→ **RECORD EXCERPTS**:
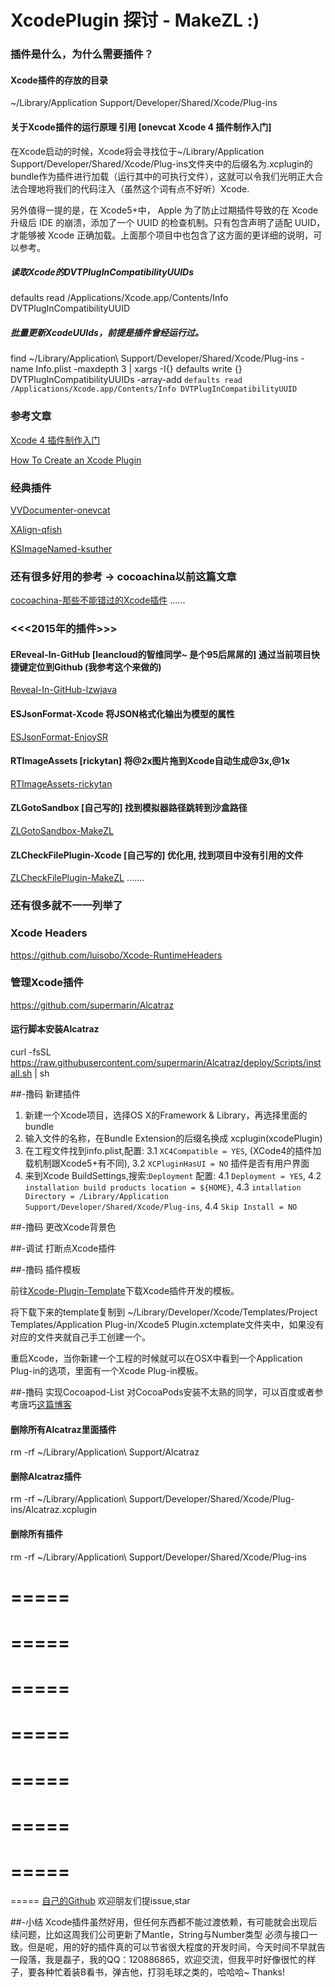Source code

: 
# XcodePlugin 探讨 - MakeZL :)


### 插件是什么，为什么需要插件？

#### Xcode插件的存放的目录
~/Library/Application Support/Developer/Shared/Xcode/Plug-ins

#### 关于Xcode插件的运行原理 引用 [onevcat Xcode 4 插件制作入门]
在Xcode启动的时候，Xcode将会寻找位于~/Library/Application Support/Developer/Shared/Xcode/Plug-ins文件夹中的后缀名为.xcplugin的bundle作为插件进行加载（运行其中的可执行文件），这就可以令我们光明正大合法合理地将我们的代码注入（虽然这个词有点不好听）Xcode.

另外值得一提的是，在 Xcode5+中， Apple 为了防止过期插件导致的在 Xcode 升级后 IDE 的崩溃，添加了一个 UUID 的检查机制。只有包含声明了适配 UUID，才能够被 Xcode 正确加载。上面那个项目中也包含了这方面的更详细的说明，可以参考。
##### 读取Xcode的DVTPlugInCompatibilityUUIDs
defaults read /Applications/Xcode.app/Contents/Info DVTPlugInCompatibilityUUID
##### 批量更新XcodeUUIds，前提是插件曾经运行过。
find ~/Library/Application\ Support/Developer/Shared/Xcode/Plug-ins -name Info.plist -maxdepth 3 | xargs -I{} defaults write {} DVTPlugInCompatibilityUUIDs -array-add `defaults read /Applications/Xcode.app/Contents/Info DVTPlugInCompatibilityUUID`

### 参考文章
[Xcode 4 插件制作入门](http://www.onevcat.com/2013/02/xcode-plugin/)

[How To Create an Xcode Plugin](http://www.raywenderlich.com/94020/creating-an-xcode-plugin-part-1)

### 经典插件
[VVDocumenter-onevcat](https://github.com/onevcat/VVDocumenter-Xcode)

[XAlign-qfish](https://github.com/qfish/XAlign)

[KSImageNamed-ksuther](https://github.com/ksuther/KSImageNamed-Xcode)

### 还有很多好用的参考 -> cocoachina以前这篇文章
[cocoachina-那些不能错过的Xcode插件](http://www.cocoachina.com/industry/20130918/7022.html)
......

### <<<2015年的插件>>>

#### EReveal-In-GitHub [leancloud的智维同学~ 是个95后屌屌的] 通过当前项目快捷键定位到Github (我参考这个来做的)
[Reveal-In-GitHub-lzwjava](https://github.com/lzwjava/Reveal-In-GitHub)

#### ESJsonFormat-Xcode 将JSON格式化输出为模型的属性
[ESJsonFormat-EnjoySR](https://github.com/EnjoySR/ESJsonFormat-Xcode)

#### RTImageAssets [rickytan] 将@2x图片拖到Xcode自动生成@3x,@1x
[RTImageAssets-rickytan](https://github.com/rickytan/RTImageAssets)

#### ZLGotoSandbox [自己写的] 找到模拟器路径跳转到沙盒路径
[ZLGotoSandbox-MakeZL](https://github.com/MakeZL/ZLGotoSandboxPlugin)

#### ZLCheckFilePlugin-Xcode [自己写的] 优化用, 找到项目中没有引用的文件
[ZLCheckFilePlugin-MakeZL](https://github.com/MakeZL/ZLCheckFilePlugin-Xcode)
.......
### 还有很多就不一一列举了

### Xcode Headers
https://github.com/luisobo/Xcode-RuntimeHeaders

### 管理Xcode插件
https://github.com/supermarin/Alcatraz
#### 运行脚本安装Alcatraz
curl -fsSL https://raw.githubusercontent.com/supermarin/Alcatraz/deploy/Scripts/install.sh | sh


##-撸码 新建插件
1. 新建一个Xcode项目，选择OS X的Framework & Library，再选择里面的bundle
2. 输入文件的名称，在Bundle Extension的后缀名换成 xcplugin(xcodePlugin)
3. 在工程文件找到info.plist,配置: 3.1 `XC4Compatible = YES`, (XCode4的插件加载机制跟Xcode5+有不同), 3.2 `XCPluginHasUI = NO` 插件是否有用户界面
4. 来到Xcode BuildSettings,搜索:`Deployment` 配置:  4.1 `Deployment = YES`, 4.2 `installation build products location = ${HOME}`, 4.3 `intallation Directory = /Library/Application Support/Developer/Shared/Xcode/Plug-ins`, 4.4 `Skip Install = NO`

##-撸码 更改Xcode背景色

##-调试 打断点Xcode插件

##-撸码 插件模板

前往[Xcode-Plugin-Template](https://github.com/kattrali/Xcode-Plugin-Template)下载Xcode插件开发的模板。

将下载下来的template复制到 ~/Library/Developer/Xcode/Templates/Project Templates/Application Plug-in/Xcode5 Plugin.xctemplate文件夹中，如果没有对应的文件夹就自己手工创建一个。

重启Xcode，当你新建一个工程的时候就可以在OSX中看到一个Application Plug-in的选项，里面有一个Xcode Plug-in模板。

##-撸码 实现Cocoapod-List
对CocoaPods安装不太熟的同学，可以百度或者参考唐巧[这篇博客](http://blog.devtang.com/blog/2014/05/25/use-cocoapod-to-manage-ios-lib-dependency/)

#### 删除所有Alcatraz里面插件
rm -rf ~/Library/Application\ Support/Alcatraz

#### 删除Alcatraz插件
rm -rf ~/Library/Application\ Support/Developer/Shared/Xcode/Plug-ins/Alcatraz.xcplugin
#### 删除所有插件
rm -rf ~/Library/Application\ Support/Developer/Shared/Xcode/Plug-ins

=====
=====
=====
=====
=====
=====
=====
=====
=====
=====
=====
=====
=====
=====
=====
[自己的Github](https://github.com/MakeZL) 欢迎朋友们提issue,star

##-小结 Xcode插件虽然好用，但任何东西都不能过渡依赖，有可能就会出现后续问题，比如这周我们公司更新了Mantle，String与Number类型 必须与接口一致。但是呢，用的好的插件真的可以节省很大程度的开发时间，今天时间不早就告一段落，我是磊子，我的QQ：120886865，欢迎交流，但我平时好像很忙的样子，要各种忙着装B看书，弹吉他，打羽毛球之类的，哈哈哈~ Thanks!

==

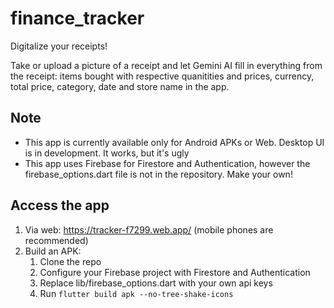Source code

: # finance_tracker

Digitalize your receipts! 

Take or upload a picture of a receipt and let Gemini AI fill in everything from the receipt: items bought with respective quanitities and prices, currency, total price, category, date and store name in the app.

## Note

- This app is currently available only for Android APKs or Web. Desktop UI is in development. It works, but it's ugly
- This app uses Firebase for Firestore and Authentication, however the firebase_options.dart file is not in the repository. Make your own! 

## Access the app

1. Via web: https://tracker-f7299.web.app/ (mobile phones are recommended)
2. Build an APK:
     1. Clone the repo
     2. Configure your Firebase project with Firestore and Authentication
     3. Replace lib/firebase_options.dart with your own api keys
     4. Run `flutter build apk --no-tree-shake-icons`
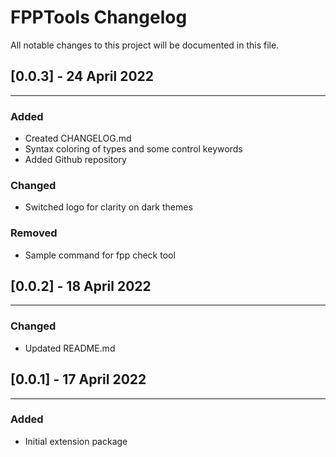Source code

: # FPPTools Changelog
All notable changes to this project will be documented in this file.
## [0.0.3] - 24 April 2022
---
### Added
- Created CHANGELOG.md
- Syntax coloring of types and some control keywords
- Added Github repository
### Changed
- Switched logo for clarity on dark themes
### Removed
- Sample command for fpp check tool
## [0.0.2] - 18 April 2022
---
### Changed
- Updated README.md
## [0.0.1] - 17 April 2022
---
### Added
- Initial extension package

→ **WHAT IS EXPECTED**: The response must contain every line from the listing above in which the string "RTImageAssets" appears.

→ **RESULT FOR THIS TASK**:
#### RTImageAssets [rickytan] 将@2x图片拖到Xcode自动生成@3x,@1x
[RTImageAssets-rickytan](https://github.com/rickytan/RTImageAssets)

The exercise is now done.